The full set of records must be printed exactly as given.

#### Material supplied ####

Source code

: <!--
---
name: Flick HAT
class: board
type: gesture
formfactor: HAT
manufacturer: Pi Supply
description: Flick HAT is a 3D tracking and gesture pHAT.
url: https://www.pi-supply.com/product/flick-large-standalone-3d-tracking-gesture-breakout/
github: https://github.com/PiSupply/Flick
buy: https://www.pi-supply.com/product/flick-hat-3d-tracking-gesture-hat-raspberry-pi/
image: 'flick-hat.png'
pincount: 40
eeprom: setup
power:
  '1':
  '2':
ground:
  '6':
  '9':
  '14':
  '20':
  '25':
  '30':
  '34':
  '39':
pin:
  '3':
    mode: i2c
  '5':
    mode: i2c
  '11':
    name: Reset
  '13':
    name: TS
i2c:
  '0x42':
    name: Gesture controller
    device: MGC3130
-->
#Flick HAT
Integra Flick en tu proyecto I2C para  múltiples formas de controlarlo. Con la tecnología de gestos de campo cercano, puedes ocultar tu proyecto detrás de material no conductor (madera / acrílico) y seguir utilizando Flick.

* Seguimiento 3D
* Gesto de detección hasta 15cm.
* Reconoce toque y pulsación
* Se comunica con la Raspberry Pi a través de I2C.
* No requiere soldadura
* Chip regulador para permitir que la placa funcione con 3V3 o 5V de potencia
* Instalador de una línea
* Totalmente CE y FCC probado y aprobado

####

◆ Solution to the problem ◆
Source code

: <!--
---
name: Flick HAT
class: board
type: gesture
formfactor: HAT
manufacturer: Pi Supply
description: Flick HAT is a 3D tracking and gesture pHAT.
url: https://www.pi-supply.com/product/flick-large-standalone-3d-tracking-gesture-breakout/
github: https://github.com/PiSupply/Flick
buy: https://www.pi-supply.com/product/flick-hat-3d-tracking-gesture-hat-raspberry-pi/
image: 'flick-hat.png'
pincount: 40
eeprom: setup
power:
  '1':
  '2':
ground:
  '6':
  '9':
  '14':
  '20':
  '25':
  '30':
  '34':
  '39':
pin:
  '3':
    mode: i2c
  '5':
    mode: i2c
  '11':
    name: Reset
  '13':
    name: TS
i2c:
  '0x42':
    name: Gesture controller
    device: MGC3130
-->
#Flick HAT
Integra Flick en tu proyecto I2C para  múltiples formas de controlarlo. Con la tecnología de gestos de campo cercano, puedes ocultar tu proyecto detrás de material no conductor (madera / acrílico) y seguir utilizando Flick.

* Seguimiento 3D
* Gesto de detección hasta 15cm.
* Reconoce toque y pulsación
* Se comunica con la Raspberry Pi a través de I2C.
* No requiere soldadura
* Chip regulador para permitir que la placa funcione con 3V3 o 5V de potencia
* Instalador de una línea
* Totalmente CE y FCC probado y aprobado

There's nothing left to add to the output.